На свету, при свете люстры, когда густые кудри его пронизал свет, вдруг стало видно, что кудри у него не сплошь черные, а с сединой. На висках и надо лбом — седина. Не так чтобы очень много седины, а все же проскальзывает… Видать, тертый калач.
— Прошлой осенью я был в Подмосковье, на Лианозовском комбинате строительных материалов, — говорил он негромко. — Я этот комбинат хорошо знаю: работал там после окончания института. Шесть лет работал, а потом уехал на Север — сюда, в Джегор… Ну, захотелось взглянуть, как там сейчас, в Лианозове. Схожу с автобуса и вижу — развалины. Как после бомбежки. Пыль до неба. Рабочие ломами орудуют… А на этом месте был кирпичный завод — один из крупнейших в Подмосковье.
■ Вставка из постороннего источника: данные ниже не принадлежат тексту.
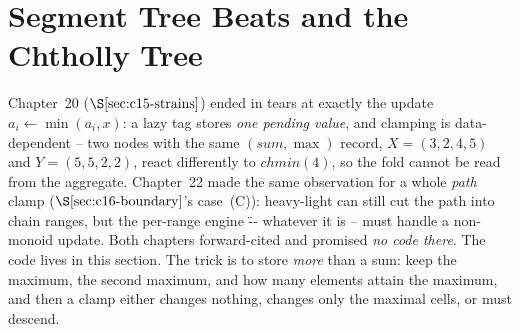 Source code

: \section{Segment Tree Beats and the Chtholly Tree}\label{sec:c29-beats}

\begin{previouslybox}
Chapter~20 (\(\secref{c15-strains}\)) ended in tears at exactly the update
\(a_i \leftarrow \min(a_i,x)\): a lazy tag stores \emph{one pending value}, and
clamping is data-dependent -- two nodes with the same \((\mathit{sum},\max)\)
record, \(X=(3,2,4,5)\) and \(Y=(5,5,2,2)\), react differently to
\(\mathit{chmin}(4)\), so the fold cannot be read from the aggregate.  Chapter~22
made the same observation for a whole \emph{path} clamp (\(\secref{c16-boundary}\)'s
case~(C)): heavy-light can still cut the path into chain ranges, but the
per-range engine \"-- whatever it is -- must handle a non-monoid update.  Both
chapters forward-cited  and promised \emph{no code there}.  The code
lives in this section.  The trick is to store \emph{more} than a sum: keep the
maximum, the second maximum, and how many elements attain the maximum, and then a
clamp either changes nothing, changes only the maximal cells, or must descend.
\end{previouslybox}

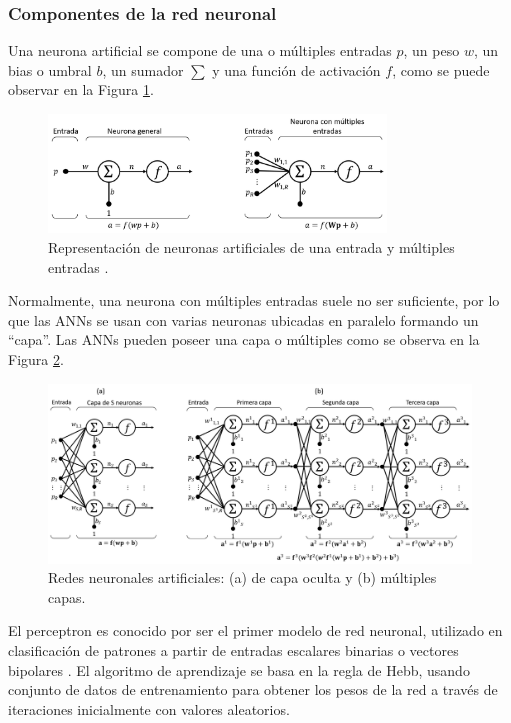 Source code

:  \subsubsection{Componentes de la red neuronal}

 Una neurona artificial se compone de una o múltiples entradas $p$, un peso $w$, un bias o umbral $b$, un sumador $\sum$ y una función de activación $f$, como se puede observar en la Figura \ref{fig:Neu_Diag}. 

 \begin{figure}[!h]
     \centering
     \includegraphics[width=0.8\textwidth]
     {Imagenes/Neu_Diag.png}
     \caption{Representación de neuronas artificiales de una entrada y múltiples entradas \citep{NeuronalNet2014}.}
     \label{fig:Neu_Diag}
 \end{figure}

 Normalmente, una neurona con múltiples entradas suele no ser suficiente, por lo que las ANNs se usan con varias neuronas ubicadas en paralelo formando un “capa”. Las ANNs pueden poseer una capa o múltiples como se observa en la Figura \ref{fig:Net_conjunt}.

  \begin{figure}[!h]
     \centering
     \includegraphics[width=.9\textwidth]{Imagenes/ConjuntoANN.png}
     \caption{Redes neuronales artificiales: (a) de capa oculta y (b) múltiples capas.}
     \label{fig:Net_conjunt}
 \end{figure}


El perceptron es conocido por ser el primer modelo de red neuronal, utilizado en clasificación de patrones a partir de entradas escalares binarias o vectores bipolares \citep{rosenblatt1958perceptron}. El algoritmo de aprendizaje se basa en la regla de Hebb, usando conjunto de datos de entrenamiento  para obtener los pesos de la red a través de iteraciones inicialmente con valores aleatorios.

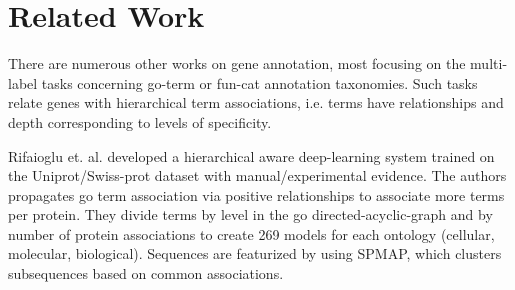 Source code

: \section{Related Work}
There are numerous other works on gene annotation, most focusing on the multi-label tasks concerning go-term or fun-cat annotation taxonomies. Such tasks relate genes with hierarchical term associations, i.e. terms have relationships and depth corresponding to levels of specificity. 

Rifaioglu et. al. \cite {1705.04802} developed a hierarchical aware deep-learning system trained on the Uniprot/Swiss-prot dataset with manual/experimental evidence. The authors propagates go term association via positive relationships to associate more terms per protein. They divide terms by level in the go directed-acyclic-graph and by number of protein associations to create 269 models for each ontology (cellular, molecular, biological). Sequences are featurized by using SPMAP, which clusters subsequences based on common associations. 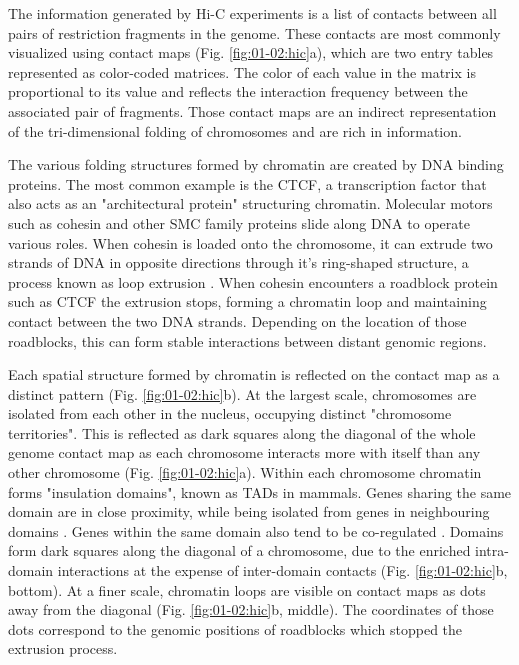 The information generated by Hi-C experiments is a list of contacts between all pairs of restriction fragments in the genome. These contacts are most commonly visualized using contact maps (Fig. \ref{fig:01-02:hic}a), which are two entry tables represented as color-coded matrices. The color of each value in the matrix is proportional to its value and reflects the interaction frequency between the associated pair of fragments. Those contact maps are an indirect representation of the tri-dimensional folding of chromosomes and are rich in information.

The various folding structures formed by chromatin are created by DNA binding proteins. The most common example is the \acrfull{CTCF}, a transcription factor that also acts as an "architectural protein" structuring chromatin. Molecular motors such as cohesin and other \acrfull{SMC} family proteins slide along DNA to operate various roles. When cohesin is loaded onto the chromosome, it can extrude two strands of DNA in opposite directions through it's ring-shaped structure, a process known as loop extrusion \cite{fudenbergFormationChromosomalDomains2016}. When cohesin encounters a roadblock protein such as \acrshort{CTCF} the extrusion stops, forming a chromatin loop and maintaining contact between the two DNA strands. Depending on the location of those roadblocks, this can form stable interactions between distant genomic regions. 

Each spatial structure formed by chromatin is reflected on the contact map as a distinct pattern (Fig. \ref{fig:01-02:hic}b). At the largest scale, chromosomes are isolated from each other in the nucleus, occupying distinct "chromosome territories". This is reflected as dark squares along the diagonal of the whole genome contact map as each chromosome interacts more with itself than any other chromosome (Fig. \ref{fig:01-02:hic}a). Within each chromosome chromatin forms "insulation domains", known as \acrfull{TAD}s in mammals. Genes sharing the same domain are in close proximity, while being isolated from genes in neighbouring domains . Genes within the same domain also tend to be co-regulated \cite{noraSpatialPartitioningRegulatory2012}. Domains form dark squares along the diagonal of a chromosome, due to the enriched intra-domain interactions at the expense of inter-domain contacts (Fig. \ref{fig:01-02:hic}b, bottom). At a finer scale, chromatin loops are visible on contact maps as dots away from the diagonal (Fig. \ref{fig:01-02:hic}b, middle). The coordinates of those dots correspond to the genomic positions of roadblocks which stopped the extrusion process.

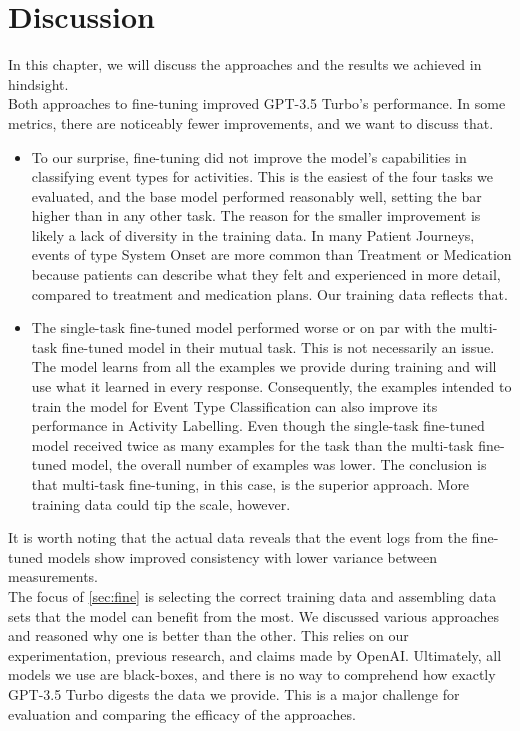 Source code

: \section{Discussion}\label{sec:discussion}
In this chapter, we will discuss the approaches and the results we achieved in hindsight.\\
Both approaches to fine-tuning improved GPT-3.5 Turbo's performance. In some metrics, there are noticeably fewer improvements, and we want to discuss that.\\
\begin{itemize}[partopsep=0pt, topsep=0pt]
    \item To our surprise, fine-tuning did not improve the model's capabilities in classifying event types for activities. This is the easiest of the four tasks we evaluated, and the base model performed reasonably well, setting the bar higher than in any other task. The reason for the smaller improvement is likely a lack of diversity in the training data. In many Patient Journeys, events of type System Onset are more common than Treatment or Medication because patients can describe what they felt and experienced in more detail, compared to treatment and medication plans. Our training data reflects that.
    \item The single-task fine-tuned model performed worse or on par with the multi-task fine-tuned model in their mutual task. This is not necessarily an issue. The model learns from all the examples we provide during training and will use what it learned in every response. Consequently, the examples intended to train the model for Event Type Classification can also improve its performance in Activity Labelling. Even though the single-task fine-tuned model received twice as many examples for the task  than the multi-task fine-tuned model, the overall number of examples was lower. The conclusion is that multi-task fine-tuning, in this case, is the superior approach. More training data could tip the scale, however.
\end{itemize}
It is worth noting that the actual data reveals that the event logs from the fine-tuned models show improved consistency with lower variance between measurements.\\
The focus of \autoref{sec:fine} is selecting the correct training data and assembling data sets that the model can benefit from the most. We discussed various approaches and reasoned why one is better than the other. This relies on our experimentation, previous research, and claims made by OpenAI. Ultimately, all models we use are black-boxes, and there is no way to comprehend how exactly GPT-3.5 Turbo digests the data we provide. This is a major challenge for evaluation and comparing the efficacy of the approaches. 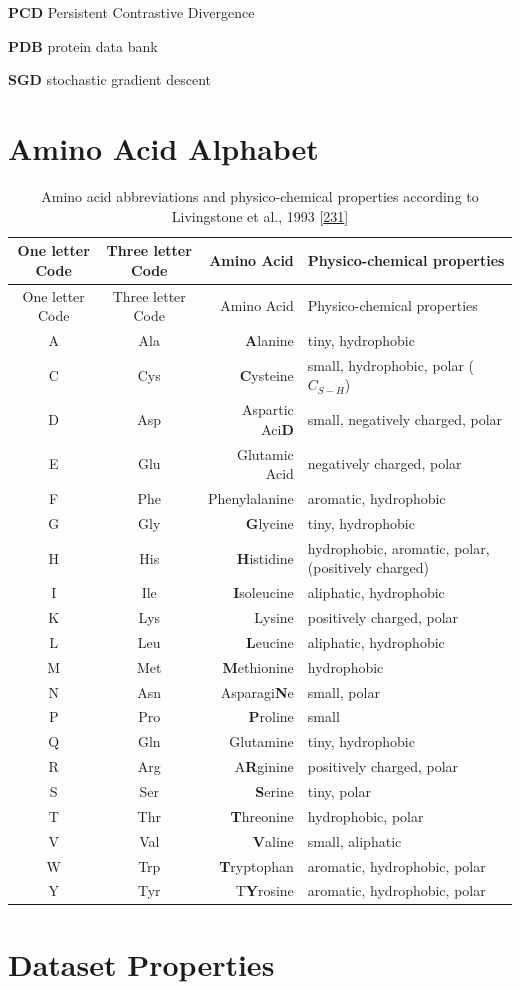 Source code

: \documentclass[11pt,a4paper,twoside]{book}
\newcommand{\blandscape}{\begin{landscape}}
\newcommand{\elandscape}{\end{landscape}}
\theoremstyle{definition}
\theoremstyle{definition}
\theoremstyle{remark}
\begin{document}
\textbf{PCD} Persistent Contrastive Divergence

\textbf{PDB} protein data bank

\textbf{SGD} stochastic gradient descent

\chapter{Amino Acid Alphabet}\label{amino-acids}

\blandscape

\begin{longtable}[]{@{}ccrl@{}}
\caption{\label{tab:amino-acid-prop} Amino acid abbreviations and
physico-chemical properties according to Livingstone et al., 1993
{[}\protect\hyperlink{ref-Livingstone1993}{231}{]}}\tabularnewline
\toprule
One letter Code & Three letter Code & Amino Acid & Physico-chemical
properties\tabularnewline
\midrule
\endfirsthead
\toprule
One letter Code & Three letter Code & Amino Acid & Physico-chemical
properties\tabularnewline
\midrule
\endhead
A & Ala & \textbf{A}lanine & tiny, hydrophobic\tabularnewline
C & Cys & \textbf{C}ysteine & small, hydrophobic, polar
(\(C_{S-H}\))\tabularnewline
D & Asp & Aspartic Aci\textbf{D} & small, negatively charged,
polar\tabularnewline
E & Glu & Glutamic Acid & negatively charged, polar\tabularnewline
F & Phe & Phenylalanine & aromatic, hydrophobic\tabularnewline
G & Gly & \textbf{G}lycine & tiny, hydrophobic\tabularnewline
H & His & \textbf{H}istidine & hydrophobic, aromatic, polar, (positively
charged)\tabularnewline
I & Ile & \textbf{I}soleucine & aliphatic, hydrophobic\tabularnewline
K & Lys & Lysine & positively charged, polar\tabularnewline
L & Leu & \textbf{L}eucine & aliphatic, hydrophobic\tabularnewline
M & Met & \textbf{M}ethionine & hydrophobic\tabularnewline
N & Asn & Asparagi\textbf{N}e & small, polar\tabularnewline
P & Pro & \textbf{P}roline & small\tabularnewline
Q & Gln & Glutamine & tiny, hydrophobic\tabularnewline
R & Arg & A\textbf{R}ginine & positively charged, polar\tabularnewline
S & Ser & \textbf{S}erine & tiny, polar\tabularnewline
T & Thr & \textbf{T}hreonine & hydrophobic, polar\tabularnewline
V & Val & \textbf{V}aline & small, aliphatic\tabularnewline
W & Trp & \textbf{T}ryptophan & aromatic, hydrophobic,
polar\tabularnewline
Y & Tyr & T\textbf{Y}rosine & aromatic, hydrophobic,
polar\tabularnewline
\bottomrule
\end{longtable}

\elandscape

\chapter{Dataset Properties}\label{dataset-properties}
\end{document}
Загляденье, а не завод… «Братцы, кричу, что вы делаете?» Отвечают: «Не видишь — ломаем. Тут, на этом месте, будет керамзитовый цех». — «А как же кирпич?..» — «С кирпичом — всё. Больше не выпускаем. Нет покупателей, никто не берет кирпич. Вконец затоварились…» А когда я прошел дальше…
Тут лицо инженера осветилось мечтательным выражением, будто он сказку рассказывал.
— Вот что, Василий Кириллович, вы нам сказки не рассказывайте, — еще суше перебил говорящего председатель. Похоже, он уже слыхивал эти сказки. — Вы нам прямо скажите: собираетесь вы выполнять постановление исполкома?
Мечтательное выражение на лице главного инженера потухло. Уголки его губ снова изогнулись, опустились.
— Я буду настаивать на его отмене, — внятно сказал он.
Николай прямо-таки поразился, услышав ответ главного инженера. И все остальные присутствующие в кабинете тоже поразились. Все прямо-таки руками развели.
И председатель Джегорского райисполкома Ф. М. Каюров тоже сокрушенно развел руками. «Что ж, придется снимать… Мы тебя не хотели снимать. Мы тебя только хотели подраить с песочком. Ну, в крайности объявить тебе выговор. Чтобы ты быстрее выполнил постановление исполкома. А ты, братец, вот, оказывается, каков?.. Ну что ж, придется снимать».
Федор Матвеевич Каюров на всякий случай обменялся взглядом с секретарем райкома: «Как, мол, Даниил Артемьевич, решать будем? Снимать?.. Все-таки речь идет о судьбе коммуниста. И, между прочим, это вы его, Даниил Артемьевич, рекомендовали на пост главного инженера завода, лично вы рекомендовали Черемныха…» Таким безмолвным взглядом на всякий случай Каюров обменялся с Лызловым.